Christopher Schøller Bülow (11 November 1770 - 11 August 1830) was a Danish landowner who served as diocesan governor (stiftsamtmand) of Diocese of Zealand and county governor of Copenhagen County. He went bankrupt in 1818 and fled the country after being convicted of embezzlement. He died in Hamburg.

==Early life and education==
Bülow was born on 11 November 1770 in Copenhagen to chamberlain Hans Løvenhjelm Bülow til Thestrupgaard (1737-1803) and Isabelle née Schøller (died 1822). He completed his secondary schooling in 1787, was appointed kammerjunker for the crown prince in 1790 and earned a law degree from the University of Copenhagen in 1792.

==Career==
In 1794, Bülow was employed as an assistant (auscultant) in the Rentekammeret. In 1799, he was appointed chamberlain (kammerherre). In 1801, he was employed as assessor in Danske Kancelli. In 1802, he became a council member (delegeret) in Danske Kancelli.

In 1798, Bülow bought Tybjerggaard at Næstved (sold 1804). In 1800, he bought Gyldenholm at Slagelse (sold 1810). By inheritance he had also become the owner of Veden Manor in Norway.
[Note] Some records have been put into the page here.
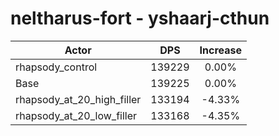 # neltharus-fort - yshaarj-cthun
| Actor | DPS | Increase |
|---|:---:|:---:|
|rhapsody_control|139229|0.00%|
|Base|139225|0.00%|
|rhapsody_at_20_high_filler|133194|-4.33%|
|rhapsody_at_20_low_filler|133168|-4.35%|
In 1806 he bought the estates Nordfelt and Ålebæk on Møn. In 1816, he was appointed Prefect of Zealand and county governor (amtmand) of Copenhagen County. In 1817, he was awarded the title of gehejmekonferensråd.

==Bankruptcy and death==
In 1818, Bülow was suspended from his public duties after entering bankruptcy proceedings. Frederik von Lowzow was appointed acting prefect of Zealand and county governor of Copenhagen in his absence. In 1820 he was prosecuted for embezzlement with public funds. In 1821 he was sentenced to prison until he repaid the defrauded sums and deprived of rank and noble rights. He fled before imprisonment to Hamburg, where he died in 1830.

==Personal life==
Bülow was married twice. His first wife was Anne Margrethe, Baroness Bolten (1778-1804), daughter of baron Henrik Bolten and Anna Nørregaard. They had the daughter Isabella Annette Annette von von Bülow (1796-1873). She was married twice, first to Caspar Hermann Wedel-Heinen til Hollufgaard og Fraugdegaard (1787-1834) and secondly to baron Ove Christian Ludvig Emerentius Gyldenkrone (1795-1863).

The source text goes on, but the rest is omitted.